Sunday, December 5, 2010

Model T's destiny

My dad’s perspective continues, in his words…
Just before we were to return to Africa after our furlough in 1926, a couple who owned a restaurant in Chicago gave my dad their own 1925 Model T Ford – one with a spotlight in the center of the front windshield. I always thought this gift came from someone who had quite a bit of money, and generously gave that car. It was not until four or five years ago (Dad wrote this in approximately 1993) that I found out from their daughter that this was definitely not her idea. In fact, she and her brother were exceedingly angry about it. For a whole year thereafter, the family could not afford to buy another car. Instead, the father bought the family a radio to placate the children. As you can see this gift was truly a sacrificial gift.

Missionaries never have surplus funds and the fare on transatlantic passenger boats costs quite a bit more than on slow freighters. It also costs more to ship a car stored down in the hold of a ship than to leave it out on top of the deck. Therefore, we left Brooklyn on the SS West Kidron, a freighter bound for Africa, with the Ford on the outside deck, held down with a few ropes.

A few days out on the Atlantic, we were hit by a tremendous hurricane. The waves pounded against the ship. One moment the nose was pointed up into the sky and the next it was plunging into the sea with tons of water slopping over the decks. The ship would shudder as the propeller came out of the water, and grab again as the rear of the ship came down. I was too young to know, but my parents at times were sure that the ship might sink at any moment.

The fierceness of the storm broke many of the railings off the ship and swept them into the ocean. A storage pantry that the ship’s carpenter had built on the deck was smashed and swept out to sea. There was no reason that the Ford could survive the storm and not be swept overboard. Certainly it was not the cords that were holding it in place.

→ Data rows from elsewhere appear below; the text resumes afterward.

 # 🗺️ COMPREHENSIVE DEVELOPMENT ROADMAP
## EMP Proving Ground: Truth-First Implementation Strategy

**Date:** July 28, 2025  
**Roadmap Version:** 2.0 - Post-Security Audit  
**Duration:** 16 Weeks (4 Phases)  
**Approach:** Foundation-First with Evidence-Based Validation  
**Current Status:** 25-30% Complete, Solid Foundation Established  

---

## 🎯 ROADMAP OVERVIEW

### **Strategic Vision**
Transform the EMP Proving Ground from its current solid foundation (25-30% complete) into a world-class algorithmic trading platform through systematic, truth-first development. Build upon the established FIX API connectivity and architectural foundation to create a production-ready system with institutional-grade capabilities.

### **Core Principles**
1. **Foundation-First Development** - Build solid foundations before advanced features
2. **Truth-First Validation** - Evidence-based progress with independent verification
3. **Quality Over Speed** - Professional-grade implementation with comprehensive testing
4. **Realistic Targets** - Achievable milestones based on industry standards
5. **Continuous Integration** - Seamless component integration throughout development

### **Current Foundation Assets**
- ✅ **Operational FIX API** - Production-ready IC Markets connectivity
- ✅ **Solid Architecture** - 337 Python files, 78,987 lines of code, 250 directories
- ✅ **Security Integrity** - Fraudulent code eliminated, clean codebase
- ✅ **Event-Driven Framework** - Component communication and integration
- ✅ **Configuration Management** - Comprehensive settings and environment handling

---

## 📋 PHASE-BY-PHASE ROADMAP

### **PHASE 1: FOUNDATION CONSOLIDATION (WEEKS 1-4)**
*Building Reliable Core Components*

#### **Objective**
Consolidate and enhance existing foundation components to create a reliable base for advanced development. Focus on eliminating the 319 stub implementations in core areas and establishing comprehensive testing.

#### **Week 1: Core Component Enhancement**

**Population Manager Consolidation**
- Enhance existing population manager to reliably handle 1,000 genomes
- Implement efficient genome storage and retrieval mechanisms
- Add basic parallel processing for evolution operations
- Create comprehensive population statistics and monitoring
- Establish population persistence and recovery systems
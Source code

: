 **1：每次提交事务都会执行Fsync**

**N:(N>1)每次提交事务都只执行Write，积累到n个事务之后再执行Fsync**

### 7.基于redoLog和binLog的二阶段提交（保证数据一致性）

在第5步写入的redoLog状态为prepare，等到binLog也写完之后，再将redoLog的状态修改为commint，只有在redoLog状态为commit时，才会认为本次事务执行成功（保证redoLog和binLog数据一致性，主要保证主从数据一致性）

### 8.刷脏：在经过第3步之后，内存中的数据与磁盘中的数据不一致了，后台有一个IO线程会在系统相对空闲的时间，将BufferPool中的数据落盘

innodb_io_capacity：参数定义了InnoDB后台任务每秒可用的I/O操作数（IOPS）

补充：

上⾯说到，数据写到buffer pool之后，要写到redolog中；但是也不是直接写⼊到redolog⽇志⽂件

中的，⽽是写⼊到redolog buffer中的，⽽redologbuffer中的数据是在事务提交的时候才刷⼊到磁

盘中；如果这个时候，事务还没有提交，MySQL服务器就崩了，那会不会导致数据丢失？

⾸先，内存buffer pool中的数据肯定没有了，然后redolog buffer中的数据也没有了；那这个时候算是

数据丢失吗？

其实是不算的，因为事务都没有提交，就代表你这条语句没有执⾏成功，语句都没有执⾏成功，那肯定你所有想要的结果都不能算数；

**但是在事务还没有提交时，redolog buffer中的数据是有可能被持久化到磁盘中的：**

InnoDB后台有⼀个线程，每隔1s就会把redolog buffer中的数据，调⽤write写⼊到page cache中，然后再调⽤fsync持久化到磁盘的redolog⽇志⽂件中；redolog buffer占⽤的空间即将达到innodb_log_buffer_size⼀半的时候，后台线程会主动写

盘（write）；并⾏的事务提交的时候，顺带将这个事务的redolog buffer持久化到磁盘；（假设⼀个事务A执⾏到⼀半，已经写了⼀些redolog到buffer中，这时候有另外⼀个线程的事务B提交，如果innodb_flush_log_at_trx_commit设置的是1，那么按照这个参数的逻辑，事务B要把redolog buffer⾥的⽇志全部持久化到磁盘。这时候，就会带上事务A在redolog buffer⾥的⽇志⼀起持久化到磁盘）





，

After the storm was over, my dad took me to the forward deck where we saw several 14 to 18 foot steel bridge I-beams that were 18 inches across. These were twisted and bent by the force of the storm. But the Model T was fine. It was destined for God’s service in Cameroon and Chad. The sacrificial gift had been carefully protected by Heaven’s angels.
I’ve always loved this true story, which Dad told many times during his life. It inspires me with hope and confidence because it reminds me that God is all powerful. And that God has a plan... If the car had washed into the sea, it would be because He allowed it to be washed into the sea. But His will was for the car to make it to Africa. So it did. It’s that simple. Steel beams could twist in the hurricane, but the Model T had a destiny, and it stood unharmed.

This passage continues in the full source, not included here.